Analyzing data with Osmosis and R

Bjenk Ellefsen, PhD

##Introduction The goal is to obtain estimates from OSM to track: number of buildings within a city's or suburb administrative boundary, or other custom made boundary, average number of attributes per building and number of users associated with those buildings. Tools needed: R, RStudio, QGIS and Osmosis.

These tools are all open source and free. First, install R, then RStudio. For QGIS, there are some plugins that are recommended like osmpoly_export, QuickOSM, QuickMapServices, OSMInfo but I will focus on R and Osmosis. QGIS is needed if you wish to do more processing with boundaries and maps. Once you have converted an osm file to GeoJSON, as explained later, you can just import it into QGIS to visualize, make a map, etc. However, you can also directly import an osm file into QGIS just as well.

For Osmosis, follow the installation instructions

You will also need the command line tool osmtogeojson To install it, you will need node.js, easy to install

Once Node is installed, install osmtogeojson in a command shell or terminal:

npm install -g osmtogeojson

Now that the initial setup is done, follow the next steps.

###Getting OSM data

The first step is to obtain an extract of the area which contains the cities we are tracking. For Lusaka, we download an extract from Geofrabrik, in this case the Zambia file. The file is called zambia-latest.osm.pbf if the most recent extract is desired but there are archived extracts up to a point.

We download the files with R which allows to keep a full documentation of the process:

#create a directory for the month. The date can be the day the file is downloaded.
if(!file.exists("./170201")) dir.create("./170201")

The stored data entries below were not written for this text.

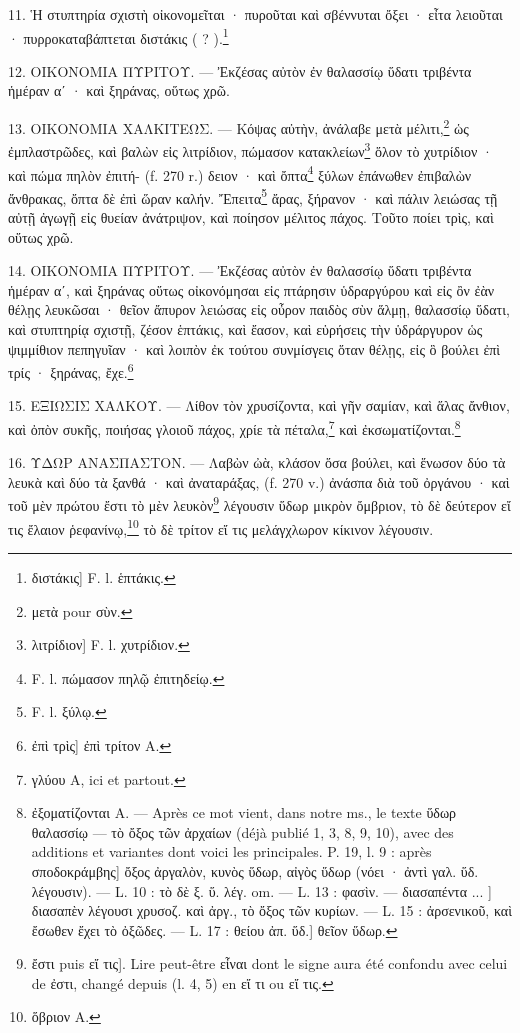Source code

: \documentclass[a4paper, 11pt, oneside, polutonikogreek, french]{article}
\begin{document}
11. Ἡ στυπτηρία σχιστὴ οἰκονομεῖται · πυροῦται καὶ σβέννυται ὄξει · εἶτα λειοῦται · πυρροκαταβάπτεται διστάκις ( ? ).\footnote{διστάκις] F. l. ἑπτάκις.}

12. ΟΙΚΟΝΟΜΙΑ ΠΥΡΙΤΟΥ. --- Ἐκζέσας αὐτὸν ἐν θαλασσίῳ ὕδατι τριβέντα ἡμέραν αʹ · καὶ ξηράνας, οὕτως χρῶ.

13. ΟΙΚΟΝΟΜΙΑ ΧΑΛΚΙΤΕΩΣ. --- Κόψας αὐτὴν, ἀνάλαβε μετὰ μέλιτι,\footnote{μετὰ pour σὺν.} ὡς ἐμπλαστρῶδες, καὶ βαλὼν εἰς λιτρίδιον, πώμασον κατακλείων\footnote{λιτρίδιον] F. l. χυτρίδιον.} ὅλον τὸ χυτρίδιον · καὶ πώμα πηλὸν ἐπιτή- (f. 270 r.) δειον · καὶ ὄπτα\footnote{F. l. πώμασον πηλῷ ἐπιτηδείῳ.} ξύλων ἐπάνωθεν ἐπιβαλὼν ἄνθρακας, ὄπτα δὲ ἐπὶ ὥραν καλήν. Ἔπειτα\footnote{F. l. ξύλῳ.} ἄρας, ξήρανον · καὶ πάλιν λειώσας τῇ αὐτῇ ἀγωγῇ εἰς θυείαν ἀνάτριψον, καὶ ποίησον μέλιτος πάχος. Τοῦτο ποίει τρὶς, καὶ οὕτως χρῶ.

14. ΟΙΚΟΝΟΜΙΑ ΠΥΡΙΤΟΥ. --- Ἐκζέσας αὐτὸν ἐν θαλασσίῳ ὕδατι τριβέντα ἡμέραν αʹ, καὶ ξηράνας οὕτως οἰκονόμησαι εἰς πτάρησιν ὑδραργύρου καὶ εἰς ὂν ἐὰν θέλῃς λευκῶσαι · θεῖον ἄπυρον λειώσας εἰς οὖρον παιδὸς σὺν ἅλμῃ, θαλασσίῳ ὕδατι, καὶ στυπτηρίᾳ σχιστῇ, ζέσον ἑπτάκις, καὶ ἔασον, καὶ εὑρήσεις τὴν ὑδράργυρον ὡς ψιμμίθιον πεπηγυῖαν · καὶ λοιπὸν ἐκ τούτου συνμίσγεις ὅταν θέλῃς, εἰς ὃ βούλει ἐπὶ τρίς · ξηράνας, ἔχε.\footnote{ἐπὶ τρὶς] ἐπὶ τρίτον A.}

15. ΕΞΙΩΣΙΣ ΧΑΛΚΟΥ. --- Λίθον τὸν χρυσίζοντα, καὶ γῆν σαμίαν, καὶ ἅλας ἄνθιον, καὶ ὀπὸν συκῆς, ποιήσας γλοιοῦ πάχος, χρίε τὰ πέταλα,\footnote{γλύου A, ici et partout.} καὶ ἐκσωματίζονται.\footnote{ἐξοματίζονται A. --- Après ce mot vient, dans notre ms., le texte ὕδωρ θαλασσίῳ --- τὸ ὄξος τῶν ἀρχαίων (déjà publié 1, 3, 8, 9, 10), avec des additions et variantes dont voici les principales. P. 19, l. 9 : après σποδοκράμβης] ὄξος ἀργαλὸν, κυνὸς ὕδωρ, αἰγὸς ὕδωρ (νόει · ἀντὶ γαλ. ὕδ. λέγουσιν). --- L. 10 : τὸ δὲ ξ. ὕ. λέγ. om. --- L. 13 : φασὶν. --- διασαπέντα ... ] διασαπὲν λέγουσι χρυσοζ. καὶ ἀργ., τὸ ὄξος τῶν κυρίων. --- L. 15 : ἀρσενικοῦ, καὶ ἔσωθεν ἔχει τὸ ὀξῶδες. --- L. 17 : θείου ἀπ. ὕδ.] θεῖον ὕδωρ.}

16. ΥΔΩΡ ΑΝΑΣΠΑΣΤΟΝ. --- Λαβὼν ὠὰ, κλάσον ὅσα βούλει, καὶ ἕνωσον δύο τὰ λευκὰ καὶ δύο τὰ ξανθά · καὶ ἀναταράξας, (f. 270 v.) ἀνάσπα διὰ τοῦ ὀργάνου · καὶ τοῦ μὲν πρώτου ἔστι τὸ μὲν λευκὸν\footnote{ἔστι puis εἴ τις]. Lire peut-être εἶναι dont le signe aura été confondu avec celui de ἐστι, changé depuis (l. 4, 5) en εἴ τι ou εἴ τις.} λέγουσιν ὕδωρ μικρὸν ὄμβριον, τὸ δὲ δεύτερον εἴ τις ἔλαιον ῥεφανίνῳ,\footnote{ὅβριον A.} τὸ δὲ τρίτον εἴ τις μελάγχλωρον κίκινον λέγουσιν.
\end{document}
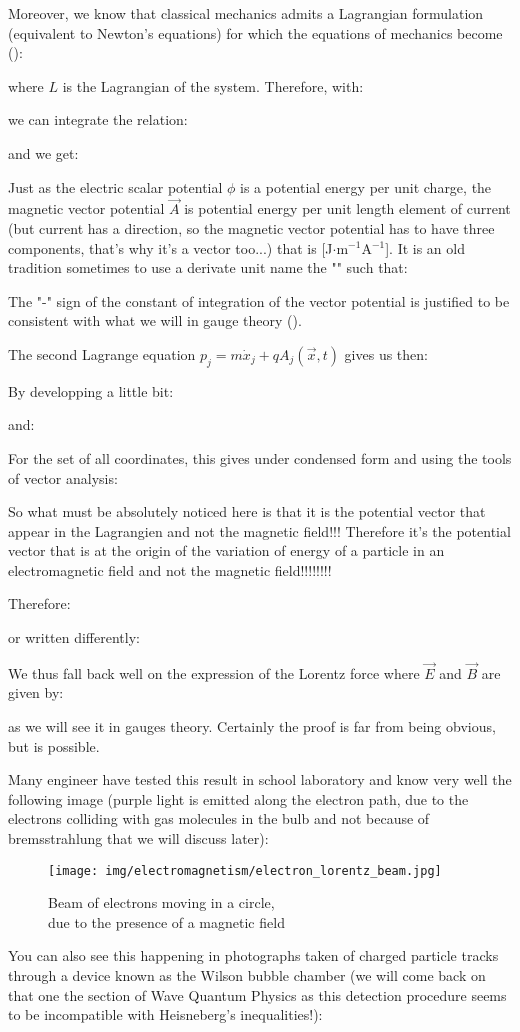 	Moreover, we know that classical mechanics admits a Lagrangian formulation (equivalent to Newton's equations) for which the equations of mechanics become ():
	
	where $L$ is the Lagrangian of the system. Therefore, with:
	
	we can integrate the relation:
	
	and we get:
	
	 Just as the electric scalar potential $\phi$ is a potential energy per unit charge, the magnetic vector potential $\vec{A}$ is potential energy per unit length element of current (but current has a direction, so the magnetic vector potential has to have three components, that's why it's a vector too...) that is [J$\cdot$m$^{-1}$A$^{-1}$]. It is an old tradition sometimes to use a derivate unit name the "" such that:
	 
	The "-" sign of the constant of integration of the vector potential is justified to be consistent with what we will in gauge theory ().

	The second Lagrange equation $p_j=m\dot{x}_j+qA_j(\vec{x},t)$ gives us then:
	
	By developping a little bit:
	
	and:
	
	For the set of all coordinates, this gives under condensed form and using the tools of vector analysis:
	
	So what must be absolutely noticed here is that it is the potential vector that appear in the Lagrangien and not the magnetic field!!! Therefore it's the potential vector that is at the origin of the variation of energy of a particle in an electromagnetic field and not the magnetic field!!!!!!!!
	
	Therefore:
	
	or written differently:
	
	We thus fall back well on the expression of the Lorentz force where $\vec{E}$ and $\vec{B}$ are given by:
	
	as we will see it in gauges theory. Certainly the proof is far from being obvious, but is possible.
	
	Many engineer have tested this result in school laboratory and know very well the following image (purple light is emitted along the electron path, due to the electrons colliding with gas molecules in the bulb and not because of bremsstrahlung that we will discuss later):
	\begin{figure}[H]
		\centering
		\texttt{[image: img/electromagnetism/electron\_lorentz\_beam.jpg]}
		\caption{Beam of electrons moving in a circle,\\ due to the presence of a magnetic field}
	\end{figure}
	You can also see this happening in photographs taken of charged particle tracks through a device known as the Wilson bubble chamber (we will come back on that one the section of Wave Quantum Physics as this detection procedure seems to be incompatible with Heisneberg's inequalities!): 
	
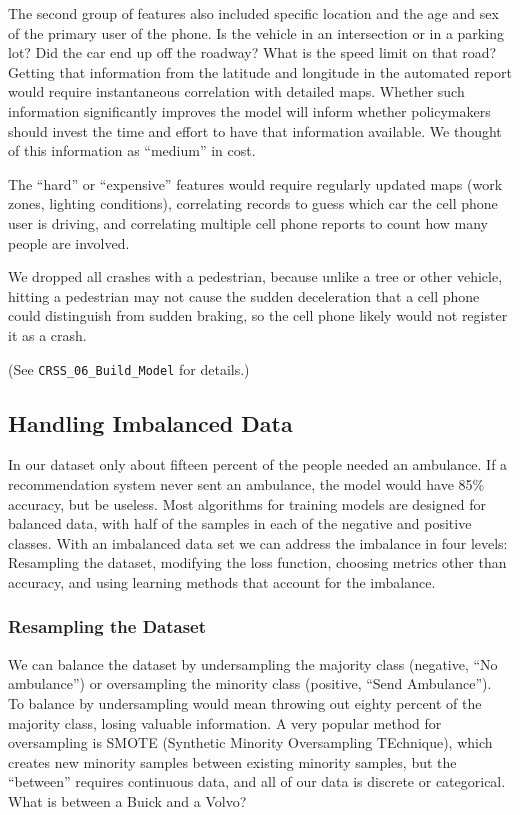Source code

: The second group of features also included specific location and the age and sex of the primary user of the phone.  Is the vehicle in an intersection or in a parking lot?  Did the car end up off the roadway?  What is the speed limit on that road?  Getting that information from the latitude and longitude in the automated report would require instantaneous correlation with detailed maps.  Whether such information significantly improves the model will inform whether policymakers should invest the time and effort to have that information available.  We thought of this information as ``medium'' in cost.

The ``hard'' or ``expensive'' features would require regularly updated maps (work zones, lighting conditions), correlating records to guess which car the cell phone user is driving, and correlating multiple cell phone reports to count how many people are involved.  

We dropped all crashes with a pedestrian, because unlike a tree or other vehicle, hitting a pedestrian may not cause the sudden deceleration that a cell phone could distinguish from sudden braking, so the cell phone likely would not register it as a crash.  

(See \verb|CRSS_06_Build_Model| for details.)


\subsection{Handling Imbalanced Data}

In our dataset only about fifteen percent of the people needed an ambulance.   If a recommendation system never sent an ambulance, the model would have 85\% accuracy, but be useless.  Most algorithms for training models are designed for balanced data, with half of the samples in each of the negative and positive classes.  With an imbalanced data set we can address the imbalance in four levels:  Resampling the dataset, modifying the loss function, choosing metrics other than accuracy, and using learning methods that account for the imbalance.  

\subsubsection{Resampling the Dataset}

We can balance the dataset by undersampling the majority class (negative, ``No ambulance'') or oversampling the minority class (positive, ``Send Ambulance'').  To balance by undersampling would mean throwing out eighty percent of the majority class, losing valuable information.  A very popular method for oversampling is SMOTE (Synthetic Minority Oversampling TEchnique), which creates new minority samples between existing minority samples, but the ``between'' requires continuous data, and all of our data is discrete or categorical.  What is between a Buick and a Volvo?

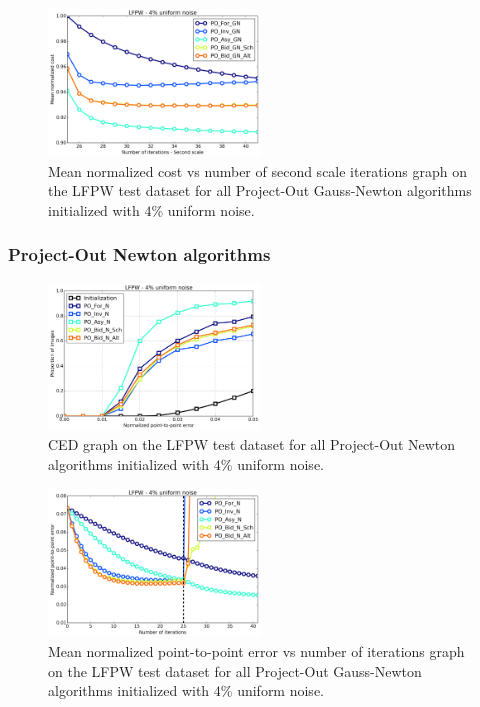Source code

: \begin{figure}[h!]
    \centering
    \includegraphics[width=0.50\textwidth]{experiments/algorithms/po_gn/mean_cost_vs_iters2_po_gn_4.png}
    \caption{Mean normalized cost vs number of second scale iterations graph on the LFPW test dataset for all Project-Out Gauss-Newton algorithms initialized with $4$\% uniform noise.}
    \label{fig:mean_cost_vs_iters2_po_gn_4}
\end{figure}


\subsubsection{Project-Out Newton algorithms}

\begin{figure}[h!]
    \centering
    \includegraphics[width=0.50\textwidth]{experiments/algorithms/po_n/ced_po_n_4.png}
    \caption{CED graph on the LFPW test dataset for all Project-Out Newton algorithms initialized with $4$\% uniform noise.}
    \label{fig:ced_po_gn_4}
\end{figure}

\begin{figure}[h!]
    \centering
    \includegraphics[width=0.50\textwidth]{experiments/algorithms/po_n/mean_error_vs_iters_po_n_4.png}
    \caption{Mean normalized point-to-point error vs number of iterations graph on the LFPW test dataset for all Project-Out Gauss-Newton algorithms initialized with $4$\% uniform noise.}
    \label{fig:mean_error_vs_iters_po_n_4}
\end{figure}

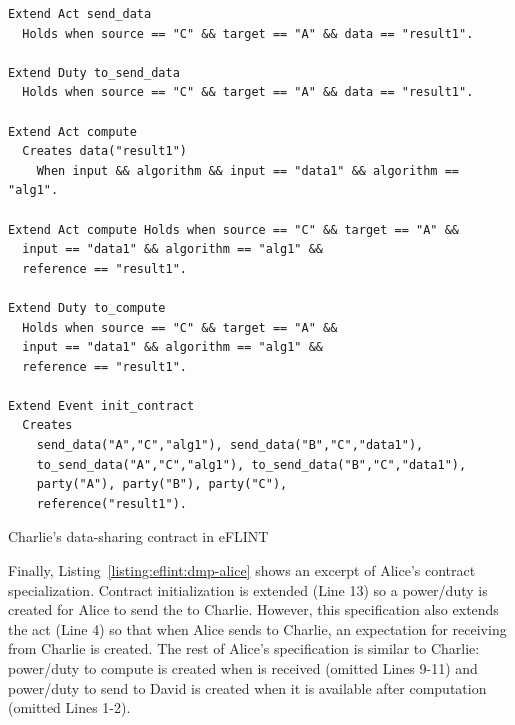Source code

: \begin{listing}[h]
\centering
\begin{tcolorbox}[left=2pt,right=2pt,top=2pt,bottom=2pt,arc=0pt,
                  boxrule=0pt,toprule=1pt,
                  colback=white]
\begin{verbatim}
Extend Act send_data
  Holds when source == "C" && target == "A" && data == "result1".

Extend Duty to_send_data
  Holds when source == "C" && target == "A" && data == "result1".

Extend Act compute
  Creates data("result1")
    When input && algorithm && input == "data1" && algorithm == "alg1".

Extend Act compute Holds when source == "C" && target == "A" &&
  input == "data1" && algorithm == "alg1" &&
  reference == "result1".

Extend Duty to_compute
  Holds when source == "C" && target == "A" &&
  input == "data1" && algorithm == "alg1" &&
  reference == "result1".

Extend Event init_contract
  Creates 
    send_data("A","C","alg1"), send_data("B","C","data1"),
    to_send_data("A","C","alg1"), to_send_data("B","C","data1"), 
    party("A"), party("B"), party("C"), 
    reference("result1").
\end{verbatim}
\end{tcolorbox}
\caption{Charlie's data-sharing contract in eFLINT}
\label{listing:eflint:dmp-charlie}
\end{listing}
Finally, Listing~\ref{listing:eflint:dmp-alice} shows an excerpt of Alice's contract specialization. Contract initialization is extended (Line 13) so a power/duty is created for Alice to send the  to Charlie. However, this specification also extends the  act (Line 4) so that when Alice sends  to Charlie, an expectation for receiving  from Charlie is created. The rest of Alice's specification is similar to Charlie: power/duty to compute  is created when  is received (omitted Lines 9-11) and power/duty to send  to David is created when it is available after computation (omitted Lines 1-2). 


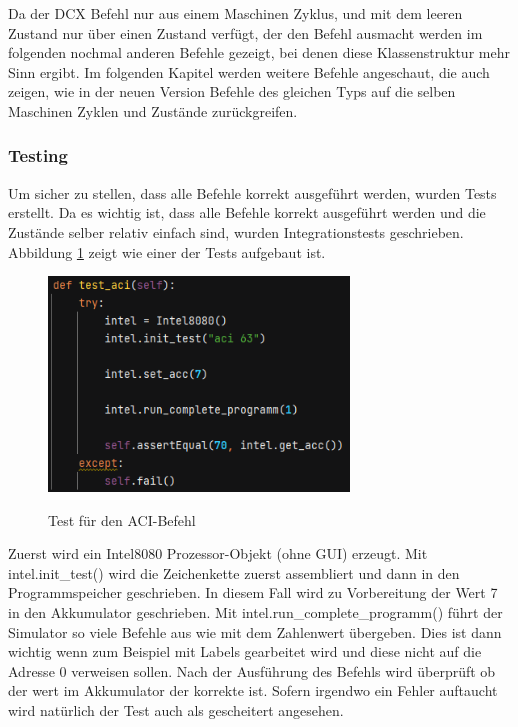\documentclass[12pt]{article}
\newcommand{\imgSpaceBefore}{\\[0.2cm]}
\begin{document}
\noindent
Da der DCX Befehl nur aus einem Maschinen Zyklus, und mit dem leeren Zustand nur über einen Zustand verfügt, der den Befehl ausmacht werden im folgenden nochmal anderen Befehle gezeigt, bei denen diese Klassenstruktur mehr Sinn ergibt. Im folgenden Kapitel werden weitere Befehle angeschaut, die auch zeigen, wie in der neuen Version Befehle des gleichen Typs auf die selben Maschinen Zyklen und Zustände zurückgreifen.

\subsubsection{Testing}
Um sicher zu stellen, dass alle Befehle korrekt ausgeführt werden, wurden Tests erstellt. 
Da es wichtig ist, dass alle Befehle korrekt ausgeführt werden und die Zustände selber relativ einfach sind, wurden Integrationstests geschrieben. Abbildung \ref{fig:test_aci} zeigt wie einer der Tests aufgebaut ist. 
\imgSpaceBefore
\begin{figure}[H]
\caption{Test für den ACI-Befehl}
\centering
\includegraphics[width=8cm]{bilder/test_aci}
\label{fig:test_aci}
\end{figure}

\noindent
Zuerst wird ein Intel8080 Prozessor-Objekt (ohne GUI) erzeugt. Mit intel.init\_test() wird die Zeichenkette zuerst assembliert und dann in den Programmspeicher geschrieben. In diesem Fall wird zu Vorbereitung der Wert 7 in den Akkumulator geschrieben. Mit intel.run\_complete\_programm() führt der Simulator so viele Befehle aus wie mit dem Zahlenwert übergeben. Dies ist dann wichtig wenn zum Beispiel mit Labels gearbeitet wird und diese nicht auf die Adresse 0 verweisen sollen. Nach der Ausführung des Befehls wird überprüft ob der wert im Akkumulator der korrekte ist. Sofern irgendwo ein Fehler auftaucht wird natürlich der Test auch als gescheitert angesehen.
\\
\end{document}

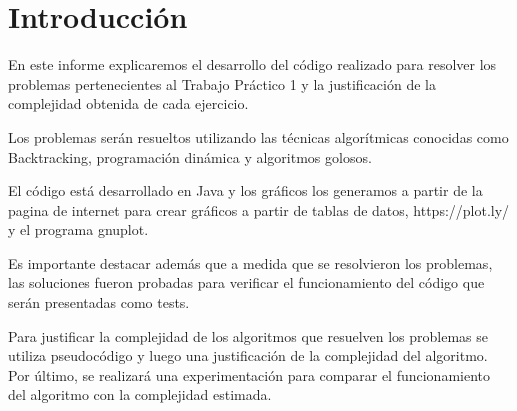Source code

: \section{Introducción}

En este informe explicaremos el desarrollo del código realizado para resolver los problemas pertenecientes al Trabajo Práctico 1 y la justificación de la complejidad obtenida de cada ejercicio.

Los problemas serán resueltos utilizando las técnicas algorítmicas conocidas como Backtracking, programación dinámica y algoritmos golosos. 

El código está desarrollado en Java y los gráficos los generamos a partir de la pagina de internet para crear gráficos a partir de tablas de datos, https://plot.ly/ y el programa gnuplot.

Es importante destacar además que a medida que se resolvieron los problemas, las soluciones fueron probadas para verificar el funcionamiento del código que serán presentadas como tests.

Para justificar la complejidad de los algoritmos que resuelven los problemas se utiliza pseudocódigo 
y luego una justificación de la complejidad del algoritmo. Por último, se realizará una experimentación para comparar el funcionamiento del algoritmo con la complejidad estimada.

zambia <- "http://download.geofabrik.de/africa/zambia-latest.osm.pbf"
download.file(zambia, destfile = "./170201/zambia-latest.osm.pbf")

#It is best to always rename the file with the date to keep track of when teh file was downloaded. This way, it is also possbile to build a timeline.

##Manipulating OSM data with Osmosis We are going to use Osmosis to do the first steps to prepare the data.

###Using boundaries to subset OSM data (cities) We must first subset to the cities or suburbs with geometries, the administrative boundaries. To produce accurate and consistent estimate, it is a good approach to define a boundary based on a standard geography or one that has been predefined. Which one is used is less important than being clear as to which one will be used. In this example with Lukasa, we have created a custom boundary for Mutendere using QGIS.

####Creating the boundary file Osmosis is using a specific type of file for a boundary called a polygon file. The Osmosis polygon file format is a .poly file. To make one, when using administrative boundaries, we go to openstreetmap.org and search for a city. After selecting it, the first line in the sidebar give a relation number.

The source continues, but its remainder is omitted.